A blog we published here on May 28, 2020, correctly noted that California’s workers-compensation laws may immunize employers from most civil lawsuits alleging that employees became infected with the coronavirus on the job.  That blog also correctly emphasized that other types of lawsuits may spread from lax pandemic protocols.  This week the California Court of Appeal issued a unanimous three-judge decision outlining a potential path for workers and their families to get around workers-compensation immunity and maintain a possible new strain of civil actions.

That published and precedential decision (available here) holds that workers-compensation preemption does not inoculate an employer against a wrongful-death lawsuit filed by an employee who alleges wrongful death of a family member.  At the same time, however, California’s Second Appellate District (in Los Angeles) forecast that its decision will not cause a rash of similar civil actions because the employee’s lawsuit might likely be infirm for other reasons that the employer did not inject into its defense at the early stages of the litigation.

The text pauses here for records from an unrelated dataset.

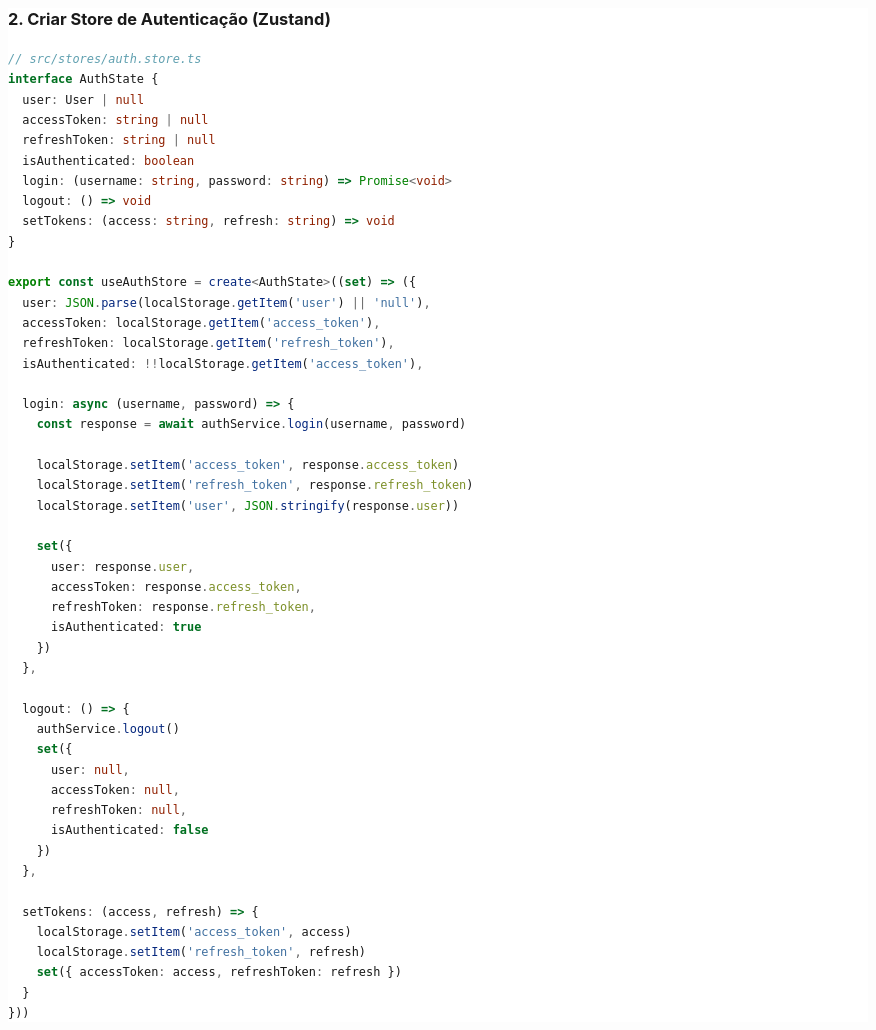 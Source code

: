 ### 2. Criar Store de Autenticação (Zustand)
```typescript
// src/stores/auth.store.ts
interface AuthState {
  user: User | null
  accessToken: string | null
  refreshToken: string | null
  isAuthenticated: boolean
  login: (username: string, password: string) => Promise<void>
  logout: () => void
  setTokens: (access: string, refresh: string) => void
}

export const useAuthStore = create<AuthState>((set) => ({
  user: JSON.parse(localStorage.getItem('user') || 'null'),
  accessToken: localStorage.getItem('access_token'),
  refreshToken: localStorage.getItem('refresh_token'),
  isAuthenticated: !!localStorage.getItem('access_token'),
  
  login: async (username, password) => {
    const response = await authService.login(username, password)
    
    localStorage.setItem('access_token', response.access_token)
    localStorage.setItem('refresh_token', response.refresh_token)
    localStorage.setItem('user', JSON.stringify(response.user))
    
    set({
      user: response.user,
      accessToken: response.access_token,
      refreshToken: response.refresh_token,
      isAuthenticated: true
    })
  },
  
  logout: () => {
    authService.logout()
    set({
      user: null,
      accessToken: null,
      refreshToken: null,
      isAuthenticated: false
    })
  },
  
  setTokens: (access, refresh) => {
    localStorage.setItem('access_token', access)
    localStorage.setItem('refresh_token', refresh)
    set({ accessToken: access, refreshToken: refresh })
  }
}))
```
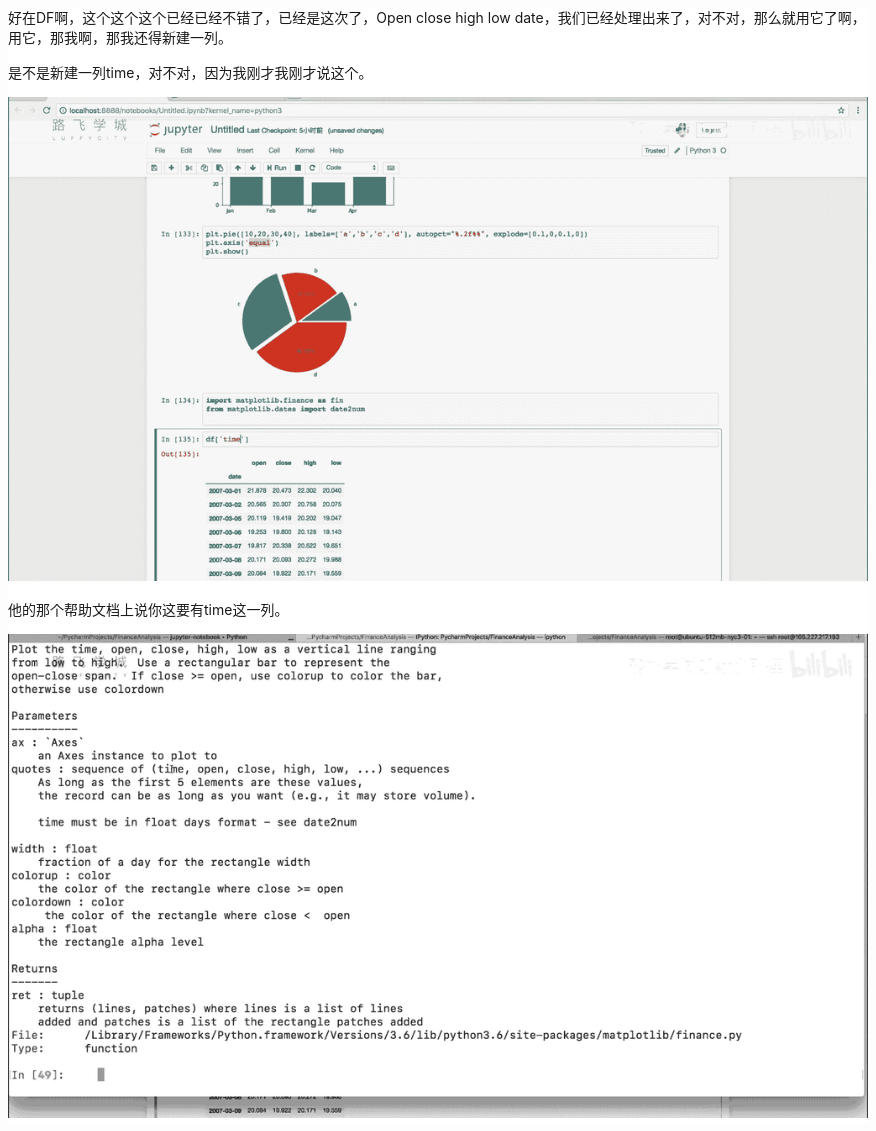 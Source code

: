 好在DF啊，这个这个这个已经已经不错了，已经是这次了，Open close high low date，我们已经处理出来了，对不对，那么就用它了啊，用它，那我啊，那我还得新建一列。

是不是新建一列time，对不对，因为我刚才我刚才说这个。

![](img/65e32f16d051c9654bc1f465a5b87257_14.png)

他的那个帮助文档上说你这要有time这一列。

![](img/65e32f16d051c9654bc1f465a5b87257_16.png)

In that case, the employee claims that she contracted COVID-19 on the job due to her employer’s lax safety protocols and transmitted it to her husband, causing his death.  Specifically, the employee avers that her employer failed to enforce proper social distancing rules while she worked on a packing line and used restrooms and break rooms on the job in close proximity to other workers in March 2020.  She further alleges that some of her co-workers were coughing, sneezing and showing other signs of COVID-19 infections.  According to her lawsuit, after becoming infected, the employee stayed home from work and, consequently, her 72-year-old husband and her daughter caught the virus and her husband died from it in April 2020.

The employee and her daughters sued the employer, who filed a motion to dismiss the claims on the basis of workers-compensation preemption.  The trial court denied the motion and the employer appealed.  The appellate court noted that, while the employee’s infection may have caused her husband’s infection, she was not suing over her own injuries.  Moreover, she was not suing for any distress her husband might have experienced from seeing her ill.

The Court of Appeal went on to explain that workers-compensation preemption does not apply because, while the husband’s injury and death may have been caused by the employee’s own illness, it was not “collateral to or derivative of it.”  The appellate panel reasoned it is possible for an employee to become infected without experiencing symptoms of the illness, and that such an employee has not been “injured” but may still transmit the disease to a family member or others.

Even if it could be said that the asymptomatic employee’s infection was an injury to her for purposes of workers-compensation preemption, the court elaborated that the claim by her husband’s family would be preempted only under certain circumstances that seemingly did not exist.  In particular, the claim would be preempted only if the husband’s injury was “logically” or “legally” dependent on employee’s injury, not just causally dependent on her infection.

In reaching its conclusion, the appellate court was persuaded that extending preemption to the circumstances in front of it would mean that preemption would apply to any person injured as a result of an employee’s work-related infection, not just the infected employee’s family members.  According to the court, that would expand the preemption shield far wider than the Legislature intended.

Nonetheless, the Court of Appeal projected that its decision will not trigger the spread of such lawsuits, since it is questionable whether the employer owed a duty of care to the employee’s husband.  The appellate court declined to dismiss the employee’s lawsuit on such lack-of-duty grounds because none of the parties had raised that point previously in the litigation – presumably the employer will inject that defense when the case is remanded to the trial court.

Regardless of whether such a duty exists, California employers should refrain from violating or directing their employees to violate governmental shelter-in-place, social-distancing, sanitary or PPE restrictions or regulations.  Obtaining early legal advice about compliance with government mandates also may decrease the frequency or cost of these exorbitant types of lawsuits.